Perianth Phyllotaxis Is Polymorphic in the Basal Eudicot Anemone and Eranthis Species

Abstract

Floral organs are clade-specifically arranged to either spiral or whorled (concentric circles) phyllotaxis. The basic number (merosity) of perianth organs within a whorl is limited to three in most monocots and to four or five in most eudicots. Although the Fibonacci number (3, 5) of merosity is well-known to agree with that of the spirals in phyllotaxis, the evolutionary relationship between whorls and spiral phyllotaxis remains unclear. Focusing on aestivation (the relative positioning of margins of flower organs in the bud) to capture phyllotaxis including merosity of whorled flowers, trimerous-whorled flowers and spiral ones coexist within populations with intraspecific variation in organ numbers.
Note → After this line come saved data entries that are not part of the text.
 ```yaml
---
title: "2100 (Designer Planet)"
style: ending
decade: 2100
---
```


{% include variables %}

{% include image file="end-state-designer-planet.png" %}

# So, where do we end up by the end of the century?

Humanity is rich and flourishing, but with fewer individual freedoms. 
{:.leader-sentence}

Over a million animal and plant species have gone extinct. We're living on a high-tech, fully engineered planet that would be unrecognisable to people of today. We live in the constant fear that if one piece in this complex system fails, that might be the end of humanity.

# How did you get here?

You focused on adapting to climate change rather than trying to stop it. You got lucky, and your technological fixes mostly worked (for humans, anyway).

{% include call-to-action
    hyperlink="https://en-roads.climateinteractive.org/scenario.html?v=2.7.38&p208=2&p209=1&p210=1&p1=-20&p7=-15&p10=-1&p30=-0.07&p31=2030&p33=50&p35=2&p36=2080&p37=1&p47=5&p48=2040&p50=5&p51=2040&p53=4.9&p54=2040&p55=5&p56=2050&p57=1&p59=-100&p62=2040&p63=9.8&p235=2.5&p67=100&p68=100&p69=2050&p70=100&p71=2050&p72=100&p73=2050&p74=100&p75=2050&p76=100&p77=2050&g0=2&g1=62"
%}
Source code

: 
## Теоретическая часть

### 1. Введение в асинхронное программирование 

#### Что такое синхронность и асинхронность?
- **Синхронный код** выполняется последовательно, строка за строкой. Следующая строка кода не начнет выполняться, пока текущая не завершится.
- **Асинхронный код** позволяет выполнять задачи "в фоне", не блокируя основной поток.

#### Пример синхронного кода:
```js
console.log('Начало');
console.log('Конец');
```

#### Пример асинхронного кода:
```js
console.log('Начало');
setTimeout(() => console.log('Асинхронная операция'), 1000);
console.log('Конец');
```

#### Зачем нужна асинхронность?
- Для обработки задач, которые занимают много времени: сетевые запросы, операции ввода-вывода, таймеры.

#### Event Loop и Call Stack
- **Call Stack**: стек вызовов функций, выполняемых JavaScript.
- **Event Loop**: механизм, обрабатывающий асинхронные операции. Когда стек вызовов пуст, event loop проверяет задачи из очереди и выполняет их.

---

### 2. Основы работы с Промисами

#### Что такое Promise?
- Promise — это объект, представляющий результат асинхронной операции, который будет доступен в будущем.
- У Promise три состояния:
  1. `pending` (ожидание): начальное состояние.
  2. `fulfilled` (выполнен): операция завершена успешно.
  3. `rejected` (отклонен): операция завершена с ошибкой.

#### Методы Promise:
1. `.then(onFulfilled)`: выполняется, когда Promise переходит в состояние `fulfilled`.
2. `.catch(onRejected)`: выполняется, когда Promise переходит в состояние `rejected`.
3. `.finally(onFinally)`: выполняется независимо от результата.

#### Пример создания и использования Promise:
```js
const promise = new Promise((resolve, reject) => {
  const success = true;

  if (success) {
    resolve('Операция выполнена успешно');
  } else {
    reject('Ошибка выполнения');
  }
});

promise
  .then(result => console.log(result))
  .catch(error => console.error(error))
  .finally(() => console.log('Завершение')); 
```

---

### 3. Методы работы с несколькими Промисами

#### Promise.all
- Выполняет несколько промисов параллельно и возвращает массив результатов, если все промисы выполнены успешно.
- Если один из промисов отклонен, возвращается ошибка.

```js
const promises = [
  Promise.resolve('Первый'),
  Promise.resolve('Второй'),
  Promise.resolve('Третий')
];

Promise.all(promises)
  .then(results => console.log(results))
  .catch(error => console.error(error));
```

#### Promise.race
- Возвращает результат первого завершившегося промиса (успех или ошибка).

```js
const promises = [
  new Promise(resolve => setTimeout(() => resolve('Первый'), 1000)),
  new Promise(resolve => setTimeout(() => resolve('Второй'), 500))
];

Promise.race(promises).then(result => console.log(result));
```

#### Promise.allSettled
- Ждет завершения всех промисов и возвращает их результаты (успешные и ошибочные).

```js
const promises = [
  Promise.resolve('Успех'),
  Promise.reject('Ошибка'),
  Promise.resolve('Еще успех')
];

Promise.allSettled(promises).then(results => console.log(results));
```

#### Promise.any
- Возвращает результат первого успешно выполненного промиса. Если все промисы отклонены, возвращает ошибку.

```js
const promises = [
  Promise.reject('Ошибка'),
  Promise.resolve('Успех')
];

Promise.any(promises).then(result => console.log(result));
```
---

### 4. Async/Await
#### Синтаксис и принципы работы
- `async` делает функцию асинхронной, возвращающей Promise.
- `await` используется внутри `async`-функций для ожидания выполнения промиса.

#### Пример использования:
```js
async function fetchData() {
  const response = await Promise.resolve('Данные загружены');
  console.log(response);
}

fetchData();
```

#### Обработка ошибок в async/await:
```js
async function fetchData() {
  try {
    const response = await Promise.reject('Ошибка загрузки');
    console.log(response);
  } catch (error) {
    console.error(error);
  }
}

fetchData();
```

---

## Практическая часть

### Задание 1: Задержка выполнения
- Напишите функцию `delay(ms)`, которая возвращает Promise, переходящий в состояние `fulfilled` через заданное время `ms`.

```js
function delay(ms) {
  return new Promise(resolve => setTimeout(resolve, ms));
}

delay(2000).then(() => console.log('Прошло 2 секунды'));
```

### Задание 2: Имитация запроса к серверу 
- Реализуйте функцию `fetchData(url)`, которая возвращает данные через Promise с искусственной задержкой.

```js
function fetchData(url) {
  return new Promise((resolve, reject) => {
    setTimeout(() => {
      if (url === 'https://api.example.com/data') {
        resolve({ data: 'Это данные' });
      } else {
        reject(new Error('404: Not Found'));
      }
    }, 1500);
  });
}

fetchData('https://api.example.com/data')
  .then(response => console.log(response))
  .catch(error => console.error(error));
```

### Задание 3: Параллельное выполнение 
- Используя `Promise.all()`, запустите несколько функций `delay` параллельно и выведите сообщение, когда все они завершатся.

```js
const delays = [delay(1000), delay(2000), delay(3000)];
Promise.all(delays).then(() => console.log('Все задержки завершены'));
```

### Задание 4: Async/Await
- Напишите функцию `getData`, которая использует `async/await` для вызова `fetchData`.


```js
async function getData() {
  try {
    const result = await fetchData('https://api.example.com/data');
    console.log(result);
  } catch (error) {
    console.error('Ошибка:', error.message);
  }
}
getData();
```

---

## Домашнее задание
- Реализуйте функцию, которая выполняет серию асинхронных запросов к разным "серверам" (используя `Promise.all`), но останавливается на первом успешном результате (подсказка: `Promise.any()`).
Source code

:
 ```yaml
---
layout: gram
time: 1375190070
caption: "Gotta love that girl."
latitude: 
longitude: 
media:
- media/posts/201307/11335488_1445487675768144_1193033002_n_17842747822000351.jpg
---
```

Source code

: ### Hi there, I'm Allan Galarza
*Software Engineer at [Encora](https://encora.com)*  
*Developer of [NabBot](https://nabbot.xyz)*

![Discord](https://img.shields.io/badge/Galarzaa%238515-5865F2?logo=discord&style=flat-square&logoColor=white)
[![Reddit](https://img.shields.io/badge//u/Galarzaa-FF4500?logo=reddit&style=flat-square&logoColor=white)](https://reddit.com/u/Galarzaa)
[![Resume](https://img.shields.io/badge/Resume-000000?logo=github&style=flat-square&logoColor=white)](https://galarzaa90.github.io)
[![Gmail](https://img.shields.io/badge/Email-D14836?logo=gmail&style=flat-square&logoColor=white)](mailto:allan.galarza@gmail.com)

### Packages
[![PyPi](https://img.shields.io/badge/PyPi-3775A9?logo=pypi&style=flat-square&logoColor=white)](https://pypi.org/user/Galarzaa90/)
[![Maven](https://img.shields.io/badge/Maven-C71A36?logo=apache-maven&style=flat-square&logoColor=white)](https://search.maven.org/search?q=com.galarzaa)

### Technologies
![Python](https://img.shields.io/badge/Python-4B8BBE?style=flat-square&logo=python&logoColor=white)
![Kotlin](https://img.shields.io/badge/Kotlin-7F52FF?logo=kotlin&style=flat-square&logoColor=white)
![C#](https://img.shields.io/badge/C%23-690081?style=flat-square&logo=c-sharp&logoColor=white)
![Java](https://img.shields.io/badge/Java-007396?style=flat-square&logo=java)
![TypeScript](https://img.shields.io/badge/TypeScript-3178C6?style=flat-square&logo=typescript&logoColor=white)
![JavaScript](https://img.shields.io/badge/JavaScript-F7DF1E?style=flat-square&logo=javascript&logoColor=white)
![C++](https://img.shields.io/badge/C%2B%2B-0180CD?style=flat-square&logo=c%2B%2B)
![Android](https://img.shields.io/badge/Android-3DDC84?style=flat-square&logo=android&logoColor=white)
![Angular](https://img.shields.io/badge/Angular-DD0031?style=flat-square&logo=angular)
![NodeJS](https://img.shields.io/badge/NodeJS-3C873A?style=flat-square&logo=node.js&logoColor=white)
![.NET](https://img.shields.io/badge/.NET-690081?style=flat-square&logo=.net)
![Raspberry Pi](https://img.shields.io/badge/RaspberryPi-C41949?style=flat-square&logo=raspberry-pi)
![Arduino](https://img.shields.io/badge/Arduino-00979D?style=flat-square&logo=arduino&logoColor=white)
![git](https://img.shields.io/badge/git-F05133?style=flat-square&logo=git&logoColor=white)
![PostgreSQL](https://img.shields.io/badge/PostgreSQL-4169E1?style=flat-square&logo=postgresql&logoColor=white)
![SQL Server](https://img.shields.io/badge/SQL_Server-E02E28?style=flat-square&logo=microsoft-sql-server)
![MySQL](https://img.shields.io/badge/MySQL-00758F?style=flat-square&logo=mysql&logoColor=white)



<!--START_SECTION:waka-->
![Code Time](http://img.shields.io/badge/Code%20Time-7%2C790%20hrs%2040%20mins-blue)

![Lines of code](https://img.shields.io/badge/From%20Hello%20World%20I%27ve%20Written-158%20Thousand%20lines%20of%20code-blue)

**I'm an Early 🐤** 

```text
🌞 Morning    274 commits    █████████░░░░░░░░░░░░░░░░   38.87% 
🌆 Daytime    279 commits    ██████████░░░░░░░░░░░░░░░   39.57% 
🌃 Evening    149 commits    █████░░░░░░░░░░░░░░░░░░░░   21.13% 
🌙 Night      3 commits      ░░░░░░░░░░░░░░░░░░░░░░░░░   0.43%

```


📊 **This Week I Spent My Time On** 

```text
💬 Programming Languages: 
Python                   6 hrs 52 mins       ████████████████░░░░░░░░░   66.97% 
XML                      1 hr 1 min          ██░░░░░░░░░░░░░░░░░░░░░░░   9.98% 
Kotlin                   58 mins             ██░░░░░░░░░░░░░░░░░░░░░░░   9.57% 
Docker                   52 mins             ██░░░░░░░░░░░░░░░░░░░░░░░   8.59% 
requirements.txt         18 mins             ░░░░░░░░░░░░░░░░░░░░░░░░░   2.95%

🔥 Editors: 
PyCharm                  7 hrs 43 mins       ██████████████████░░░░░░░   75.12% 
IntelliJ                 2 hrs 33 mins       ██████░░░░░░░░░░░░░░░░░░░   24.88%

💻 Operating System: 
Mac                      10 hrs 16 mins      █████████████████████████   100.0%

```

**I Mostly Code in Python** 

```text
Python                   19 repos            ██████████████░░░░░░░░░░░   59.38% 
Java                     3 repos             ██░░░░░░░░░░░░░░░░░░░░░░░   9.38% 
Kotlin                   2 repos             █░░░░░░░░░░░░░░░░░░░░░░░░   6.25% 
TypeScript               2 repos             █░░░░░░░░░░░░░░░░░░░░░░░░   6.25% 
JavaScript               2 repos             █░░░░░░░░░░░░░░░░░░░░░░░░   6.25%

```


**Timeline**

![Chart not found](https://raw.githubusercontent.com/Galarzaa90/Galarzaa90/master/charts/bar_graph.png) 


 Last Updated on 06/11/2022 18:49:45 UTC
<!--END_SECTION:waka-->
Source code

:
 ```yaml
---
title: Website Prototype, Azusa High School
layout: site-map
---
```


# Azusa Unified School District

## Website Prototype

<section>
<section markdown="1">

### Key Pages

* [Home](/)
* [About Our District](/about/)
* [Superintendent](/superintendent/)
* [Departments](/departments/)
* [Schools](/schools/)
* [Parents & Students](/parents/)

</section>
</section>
In addition, a recent mathematical model showed that tetramerous and pentamerous whorls developed from spiral organ initiation by incorporating a post-meristematic organ displacement, depending on the interaction among organ primordia. Therefore, integrating the variation of aestivation with the spiral-to-whorl development may elucidate the underlying mechanism of the continuous spiral-whorl relationship with the merosity diversification. Here, we showed that the aestivation of perianth organs (tepals) of mature flowers was intra-specifically variable but constrained in wild populations of several Anemone and Eranthis species (Ranunculaceae); the spiral arrangements coexisted within a small population, with dimerous, trimerous, tetramerous, and pentamerous double-whorled arrangements, despite considerable possibilities in the geometry. We determined mathematically that most of these constrained aestivations of 5 to 11-tepaled flowers emerge upon the spiral phyllotaxis with a divergence angle between subsequent organs of 90−102° or 135−144° (known as the Lucas and Fibonacci angles, respectively). Incorporating the post-meristematic organ displacement into the model, double-whorled arrangements work as templates to form multiple whorls, the merosity of which is stabilized to trimery, tetramery, or pentamery depending on the divergence angle. These results demonstrate that spiral phyllotaxis promotes the constrained coexistence of whorl and spiral rather than their interspecific dichotomy. This polymorphic phyllotaxis provides an evolutionary scenario in which the floral bauplans of angiosperms could be differentiated into tri-, tetra- and penta-radial symmetries.